Pagi itu, udara masih dingin, membawa aroma tanah basah dan bunga liar yang tumbuh di tepi jalan. Zivran berdiri di depan cermin kecil di kamarnya, memandangi seragam barunya yang agak longgar di tubuhnya yang kurus. Baju putih bersih dengan kerah yang sedikit kaku dan celana pendek biru tua terasa asing di kulitnya. Di tangannya, ia memegang sebuah tas ransel kecil warna cokelat yang diberikan oleh ayahnya, Tavio, sebelum ia meninggal dua tahun lalu akibat sakit yang tak kunjung sembuh. Tas itu sederhana, dengan jahitan tangan yang sedikit kasar, tapi bagi Zivran, tas itu adalah kenangan terakhir dari ayahnya, yang selalu bercerita tentang petualangan sekolahnya dulu.

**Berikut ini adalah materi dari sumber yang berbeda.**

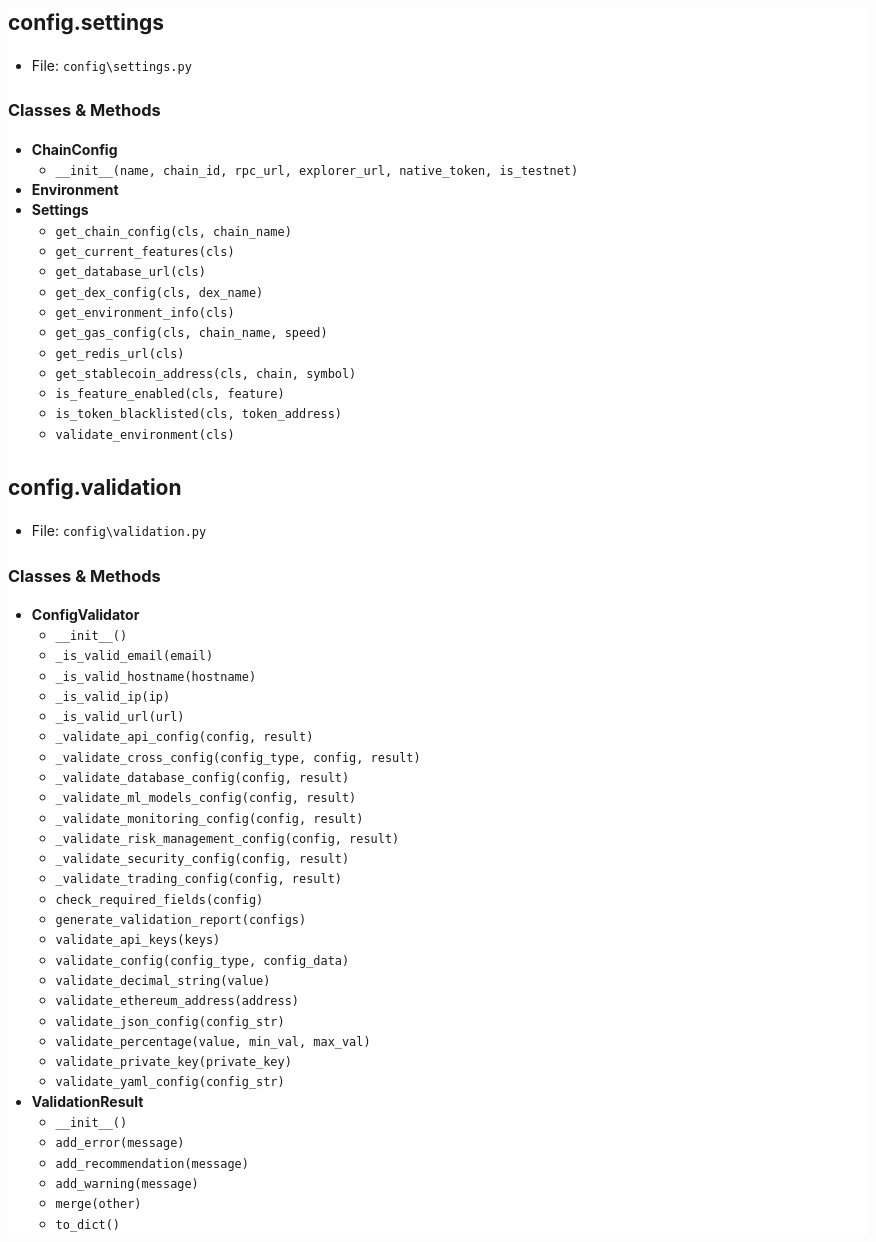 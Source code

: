 ## config.settings
- File: `config\settings.py`

### Classes & Methods
- **ChainConfig**
  - `__init__(name, chain_id, rpc_url, explorer_url, native_token, is_testnet)`
- **Environment**
- **Settings**
  - `get_chain_config(cls, chain_name)`
  - `get_current_features(cls)`
  - `get_database_url(cls)`
  - `get_dex_config(cls, dex_name)`
  - `get_environment_info(cls)`
  - `get_gas_config(cls, chain_name, speed)`
  - `get_redis_url(cls)`
  - `get_stablecoin_address(cls, chain, symbol)`
  - `is_feature_enabled(cls, feature)`
  - `is_token_blacklisted(cls, token_address)`
  - `validate_environment(cls)`

## config.validation
- File: `config\validation.py`

### Classes & Methods
- **ConfigValidator**
  - `__init__()`
  - `_is_valid_email(email)`
  - `_is_valid_hostname(hostname)`
  - `_is_valid_ip(ip)`
  - `_is_valid_url(url)`
  - `_validate_api_config(config, result)`
  - `_validate_cross_config(config_type, config, result)`
  - `_validate_database_config(config, result)`
  - `_validate_ml_models_config(config, result)`
  - `_validate_monitoring_config(config, result)`
  - `_validate_risk_management_config(config, result)`
  - `_validate_security_config(config, result)`
  - `_validate_trading_config(config, result)`
  - `check_required_fields(config)`
  - `generate_validation_report(configs)`
  - `validate_api_keys(keys)`
  - `validate_config(config_type, config_data)`
  - `validate_decimal_string(value)`
  - `validate_ethereum_address(address)`
  - `validate_json_config(config_str)`
  - `validate_percentage(value, min_val, max_val)`
  - `validate_private_key(private_key)`
  - `validate_yaml_config(config_str)`
- **ValidationResult**
  - `__init__()`
  - `add_error(message)`
  - `add_recommendation(message)`
  - `add_warning(message)`
  - `merge(other)`
  - `to_dict()`
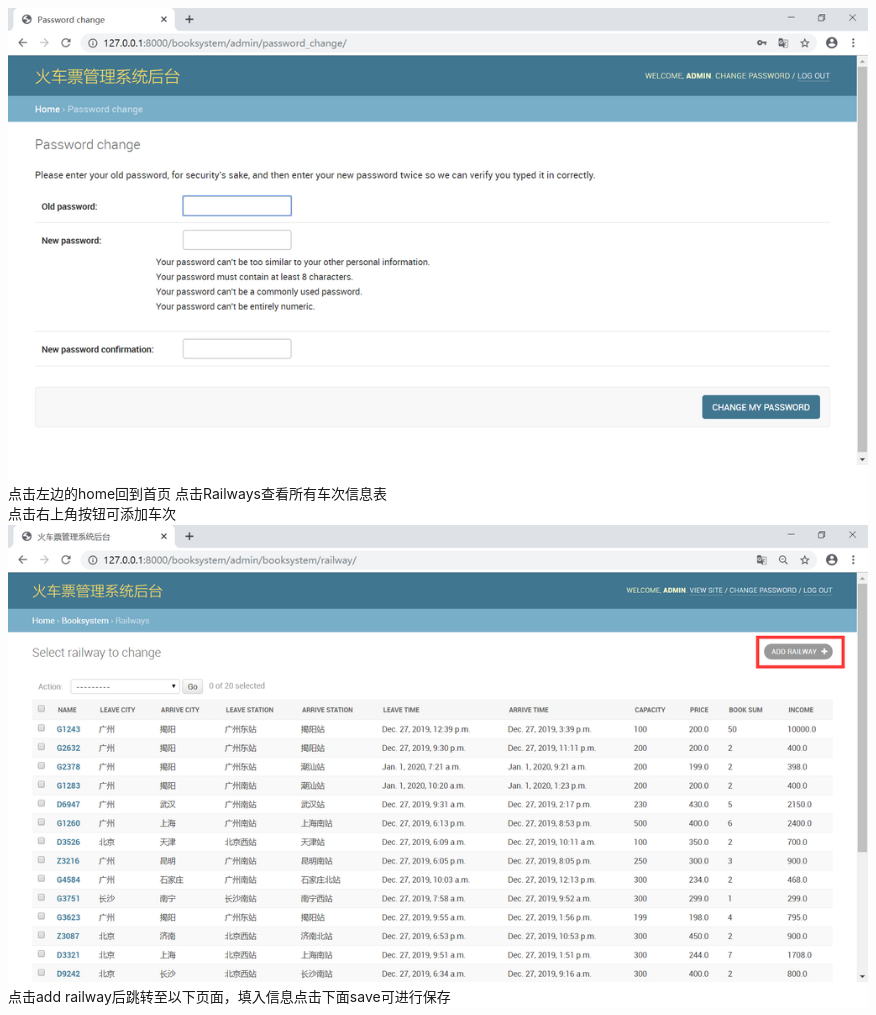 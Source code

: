 ![](37.png)    
  

点击左边的home回到首页
点击Railways查看所有车次信息表  
点击右上角按钮可添加车次  
![](29.png)   
点击add railway后跳转至以下页面，填入信息点击下面save可进行保存     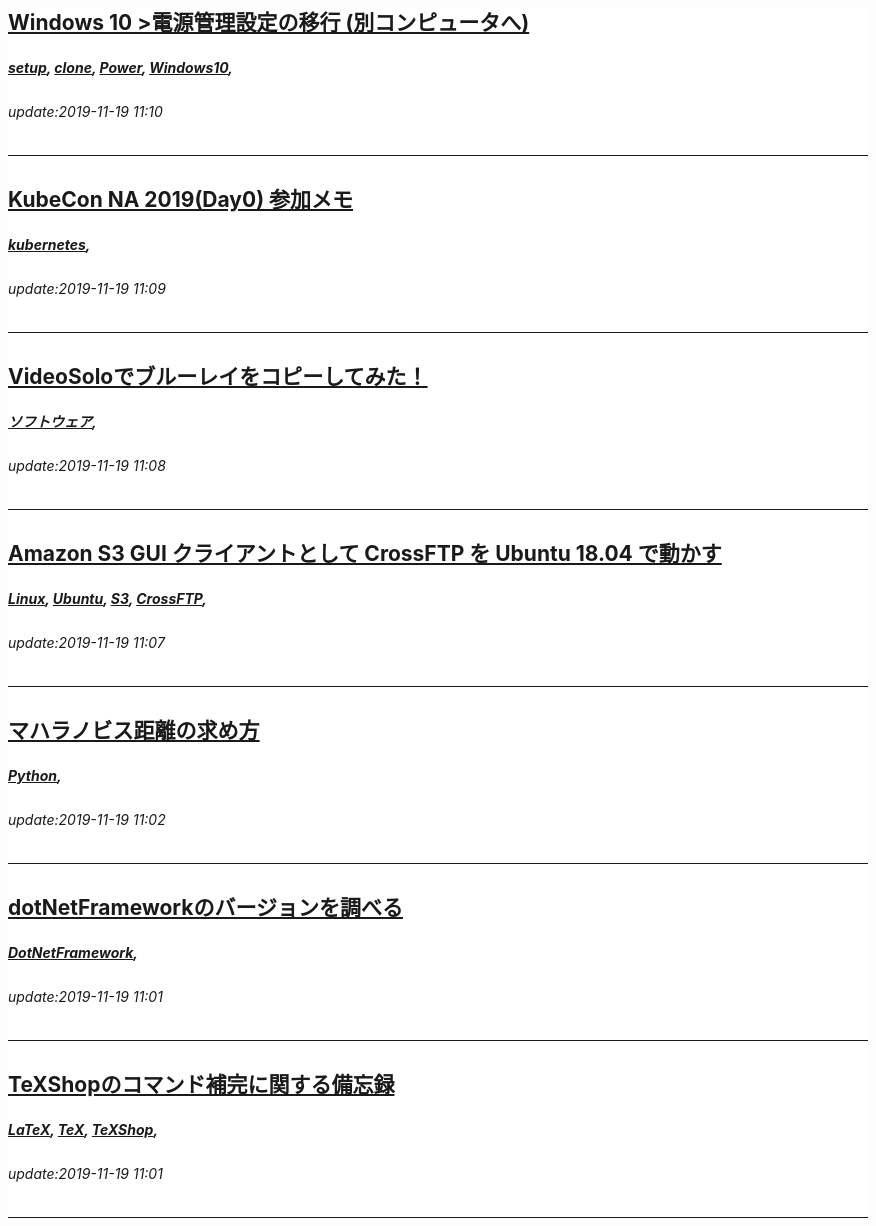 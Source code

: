 ## [Windows 10 >電源管理設定の移行 (別コンピュータへ)](https://qiita.com/7of9/items/02a0922f56233c744ba7)
##### [setup](https://qiita.com/tags/setup), [clone](https://qiita.com/tags/clone), [Power](https://qiita.com/tags/Power), [Windows10](https://qiita.com/tags/Windows10), 
###### update:2019-11-19 11:10
---
## [KubeCon NA 2019(Day0) 参加メモ](https://qiita.com/go_vargo/items/1797495c87ad0a57066a)
##### [kubernetes](https://qiita.com/tags/kubernetes), 
###### update:2019-11-19 11:09
---
## [VideoSoloでブルーレイをコピーしてみた！](https://qiita.com/sofuto/items/6780dd9fa305e383ca2c)
##### [ソフトウェア](https://qiita.com/tags/ソフトウェア), 
###### update:2019-11-19 11:08
---
## [Amazon S3 GUI クライアントとして CrossFTP を Ubuntu 18.04 で動かす](https://qiita.com/ishiDACo/items/57141c382a1bd99fd8e3)
##### [Linux](https://qiita.com/tags/Linux), [Ubuntu](https://qiita.com/tags/Ubuntu), [S3](https://qiita.com/tags/S3), [CrossFTP](https://qiita.com/tags/CrossFTP), 
###### update:2019-11-19 11:07
---
## [マハラノビス距離の求め方](https://qiita.com/fltwtn/items/a404152a05d78a9ad284)
##### [Python](https://qiita.com/tags/Python), 
###### update:2019-11-19 11:02
---
## [dotNetFrameworkのバージョンを調べる](https://qiita.com/elu_jaune/items/0368004066d4bac25ef3)
##### [DotNetFramework](https://qiita.com/tags/DotNetFramework), 
###### update:2019-11-19 11:01
---
## [TeXShopのコマンド補完に関する備忘録](https://qiita.com/TobacCoffee/items/10db8b11b251da5ecb5f)
##### [LaTeX](https://qiita.com/tags/LaTeX), [TeX](https://qiita.com/tags/TeX), [TeXShop](https://qiita.com/tags/TeXShop), 
###### update:2019-11-19 11:01
---

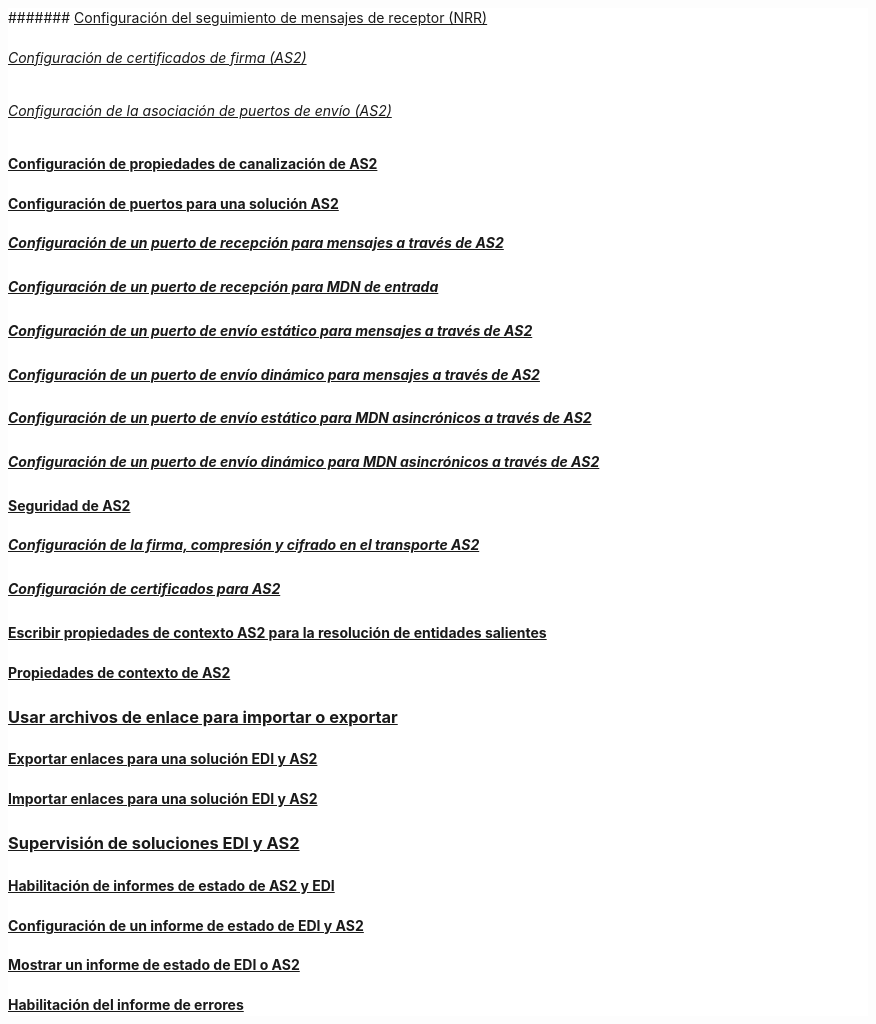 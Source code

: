 ####### [Configuración del seguimiento de mensajes de receptor (NRR)](configuring-receiver-message-tracking-nrr.md)
###### [Configuración de certificados de firma (AS2)](configuring-signature-certificates-as2.md)
###### [Configuración de la asociación de puertos de envío (AS2)](configuring-send-port-association-as2.md)
#### [Configuración de propiedades de canalización de AS2](configuring-as2-pipeline-properties.md)
#### [Configuración de puertos para una solución AS2](configuring-ports-for-an-as2-solution.md)
##### [Configuración de un puerto de recepción para mensajes a través de AS2](configuring-a-receive-port-for-messages-over-as2.md)
##### [Configuración de un puerto de recepción para MDN de entrada](configuring-a-receive-port-for-incoming-mdns.md)
##### [Configuración de un puerto de envío estático para mensajes a través de AS2](configuring-a-static-send-port-for-messages-over-as2.md)
##### [Configuración de un puerto de envío dinámico para mensajes a través de AS2](configuring-a-dynamic-send-port-for-messages-over-as2.md)
##### [Configuración de un puerto de envío estático para MDN asincrónicos a través de AS2](configuring-a-static-send-port-for-asynchronous-mdns-over-as2.md)
##### [Configuración de un puerto de envío dinámico para MDN asincrónicos a través de AS2](configuring-a-dynamic-send-port-for-asynchronous-mdns-over-as2.md)
#### [Seguridad de AS2](as2-security.md)
##### [Configuración de la firma, compresión y cifrado en el transporte AS2](configuring-signing-compression-and-encryption-in-as2-transport.md)
##### [Configuración de certificados para AS2](configuring-certificates-for-as2.md)
#### [Escribir propiedades de contexto AS2 para la resolución de entidades salientes](writing-as2-context-properties-for-outbound-party-resolution.md)
#### [Propiedades de contexto de AS2](as2-context-properties.md)
### [Usar archivos de enlace para importar o exportar](use-binding-files-to-import-or-export.md)
#### [Exportar enlaces para una solución EDI y AS2](how-to-export-bindings-for-an-edi-as2-solution.md)
#### [Importar enlaces para una solución EDI y AS2](how-to-import-bindings-for-an-edi-as2-solution.md)
### [Supervisión de soluciones EDI y AS2](monitoring-edi-and-as2-solutions.md)
#### [Habilitación de informes de estado de AS2 y EDI](enabling-edi-and-as2-status-reports.md)
#### [Configuración de un informe de estado de EDI y AS2](configuring-an-edi-and-as2-status-report.md)
#### [Mostrar un informe de estado de EDI o AS2](displaying-an-edi-or-as2-status-report.md)
#### [Habilitación del informe de errores](enabling-error-reporting.md) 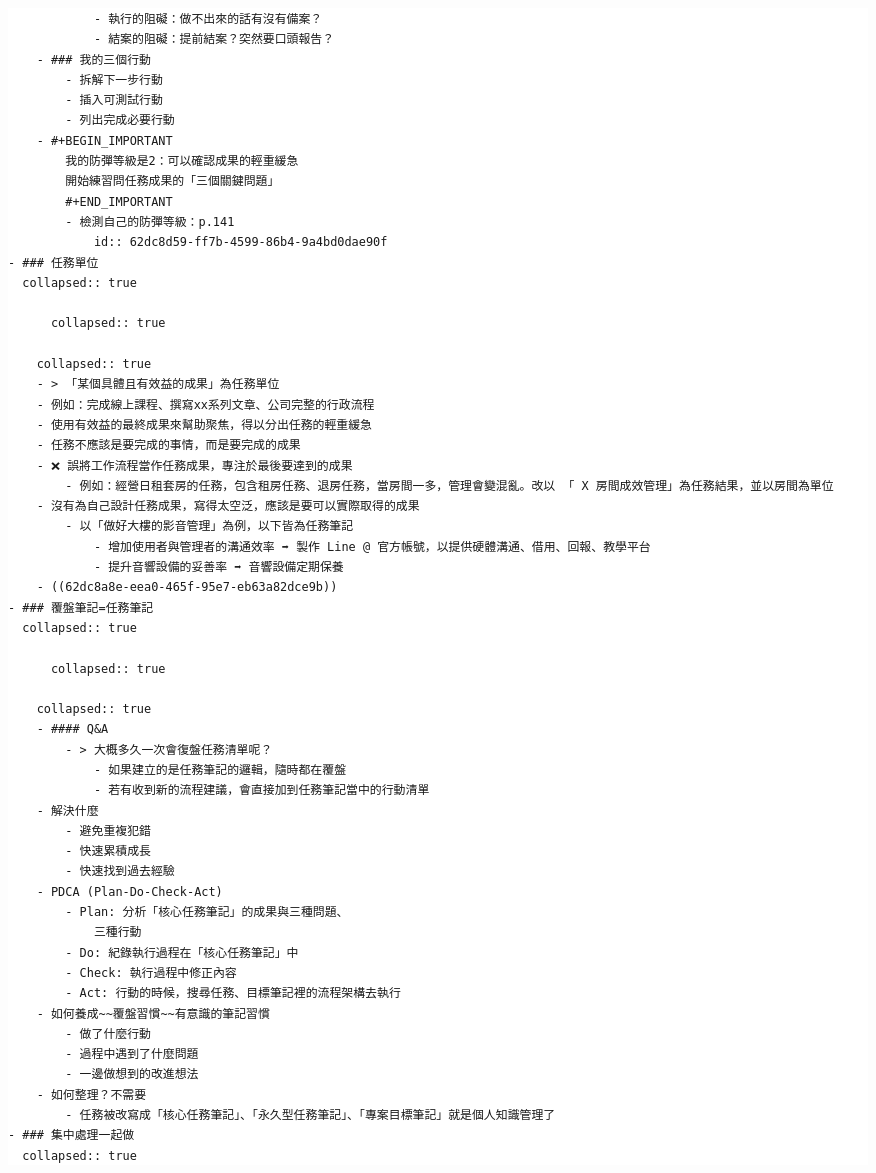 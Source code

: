 				- 執行的阻礙：做不出來的話有沒有備案？
				- 結案的阻礙：提前結案？突然要口頭報告？
		- ### 我的三個行動
			- 拆解下一步行動
			- 插入可測試行動
			- 列出完成必要行動
		- #+BEGIN_IMPORTANT
		    我的防彈等級是2：可以確認成果的輕重緩急
		    開始練習問任務成果的「三個關鍵問題」
		    #+END_IMPORTANT
			- 檢測自己的防彈等級：p.141
			    id:: 62dc8d59-ff7b-4599-86b4-9a4bd0dae90f
	- ### 任務單位
	  collapsed:: true
	  
	  	  collapsed:: true
	  
	    collapsed:: true
		- > 「某個具體且有效益的成果」為任務單位
		- 例如：完成線上課程、撰寫xx系列文章、公司完整的行政流程
		- 使用有效益的最終成果來幫助聚焦，得以分出任務的輕重緩急
		- 任務不應該是要完成的事情，而是要完成的成果
		- ❌ 誤將工作流程當作任務成果，專注於最後要達到的成果
			- 例如：經營日租套房的任務，包含租房任務、退房任務，當房間一多，管理會變混亂。改以 「 X 房間成效管理」為任務結果，並以房間為單位
		- 沒有為自己設計任務成果，寫得太空泛，應該是要可以實際取得的成果
			- 以「做好大樓的影音管理」為例，以下皆為任務筆記
				- 增加使用者與管理者的溝通效率 ➡ 製作 Line @ 官方帳號，以提供硬體溝通、借用、回報、教學平台
				- 提升音響設備的妥善率 ➡️ 音響設備定期保養
		- ((62dc8a8e-eea0-465f-95e7-eb63a82dce9b))
	- ### 覆盤筆記=任務筆記
	  collapsed:: true
	  
	  	  collapsed:: true
	  
	    collapsed:: true
		- #### Q&A
			- > 大概多久一次會復盤任務清單呢？
				- 如果建立的是任務筆記的邏輯，隨時都在覆盤
				- 若有收到新的流程建議，會直接加到任務筆記當中的行動清單
		- 解決什麼
			- 避免重複犯錯
			- 快速累積成長
			- 快速找到過去經驗
		- PDCA (Plan-Do-Check-Act)
			- Plan: 分析「核心任務筆記」的成果與三種問題、
			    三種行動
			- Do: 紀錄執行過程在「核心任務筆記」中
			- Check: 執行過程中修正內容
			- Act: 行動的時候，搜尋任務、目標筆記裡的流程架構去執行
		- 如何養成~~覆盤習慣~~有意識的筆記習慣
			- 做了什麼行動
			- 過程中遇到了什麼問題
			- 一邊做想到的改進想法
		- 如何整理？不需要
			- 任務被改寫成「核心任務筆記」、「永久型任務筆記」、「專案目標筆記」就是個人知識管理了
	- ### 集中處理一起做
	  collapsed:: true
	   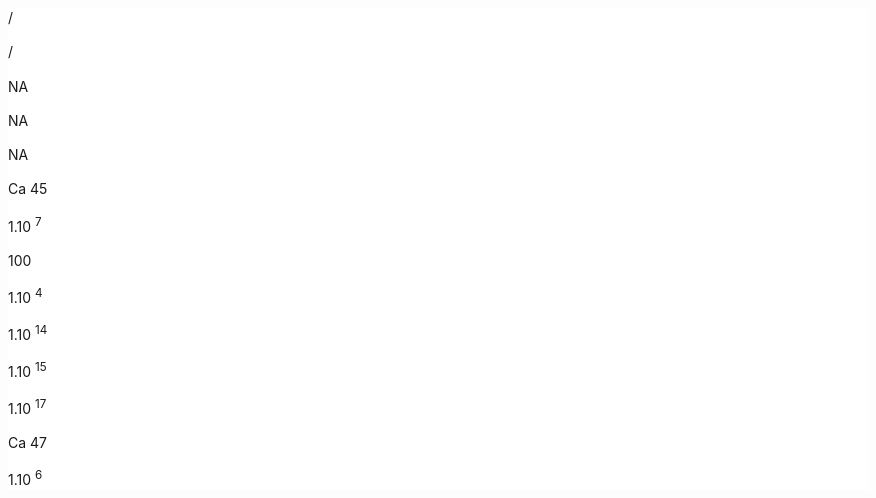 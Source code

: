 /</td>
      <td align="right">

/</td>
      <td align="right">

NA</td>
      <td align="right">

NA</td>
      <td align="right">

NA</td>
    </tr>
    <tr>
      <td align="left">

Ca 45</td>
      <td align="right">

1.10
        <sup>7</sup>
      </td>
      <td align="right">

100</td>
      <td align="right">

1.10
        <sup>4</sup>
      </td>
      <td align="right">

1.10
        <sup>14</sup>
      </td>
      <td align="right">

1.10
        <sup>15</sup>
      </td>
      <td align="right">

1.10
        <sup>17</sup>
      </td>
    </tr>
    <tr>
      <td align="left">

Ca 47</td>
      <td align="right">

1.10
        <sup>6</sup>
      </td>
      <td align="right">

“Ziv, hari ini hari besar,” kata Salsabila dari dapur, suaranya lembut namun penuh harapan. Ia mengenakan daster tua berwarna kuning, rambutnya yang panjang diikat sembarangan, dan matanya menatap Zivran dengan campuran bangga dan sedih. “Ayahmu pasti bangga lihat kamu pakai seragam itu.”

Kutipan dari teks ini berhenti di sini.